BRIEF — Look below for the line with "Elastic Container Service](ecs-logging-monitoring.md)", then give it again exactly, along with every line that comes after it, the final line included.

Dataset entries —
▬▬▬

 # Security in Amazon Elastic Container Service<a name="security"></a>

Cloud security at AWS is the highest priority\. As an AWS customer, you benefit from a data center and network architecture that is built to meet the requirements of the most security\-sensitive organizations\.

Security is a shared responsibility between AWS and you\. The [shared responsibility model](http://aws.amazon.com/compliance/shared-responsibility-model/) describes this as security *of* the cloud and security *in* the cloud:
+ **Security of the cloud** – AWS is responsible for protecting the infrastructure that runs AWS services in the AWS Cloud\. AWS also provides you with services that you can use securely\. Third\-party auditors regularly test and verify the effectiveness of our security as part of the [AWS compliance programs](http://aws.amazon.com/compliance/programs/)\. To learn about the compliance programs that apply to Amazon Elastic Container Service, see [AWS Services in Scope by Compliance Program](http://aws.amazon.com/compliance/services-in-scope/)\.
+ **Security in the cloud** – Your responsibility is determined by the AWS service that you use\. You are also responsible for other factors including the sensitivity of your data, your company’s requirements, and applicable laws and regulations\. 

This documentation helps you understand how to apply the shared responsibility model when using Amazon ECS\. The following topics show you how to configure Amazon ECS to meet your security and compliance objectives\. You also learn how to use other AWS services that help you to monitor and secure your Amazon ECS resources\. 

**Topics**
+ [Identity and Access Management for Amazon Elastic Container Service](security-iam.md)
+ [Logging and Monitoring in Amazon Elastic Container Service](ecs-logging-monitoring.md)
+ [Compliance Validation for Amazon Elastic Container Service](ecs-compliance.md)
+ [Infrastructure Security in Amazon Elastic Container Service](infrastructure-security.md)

▬▬▬

ANSWER SECTION —
+ [Logging and Monitoring in Amazon Elastic Container Service](ecs-logging-monitoring.md)
+ [Compliance Validation for Amazon Elastic Container Service](ecs-compliance.md)
+ [Infrastructure Security in Amazon Elastic Container Service](infrastructure-security.md)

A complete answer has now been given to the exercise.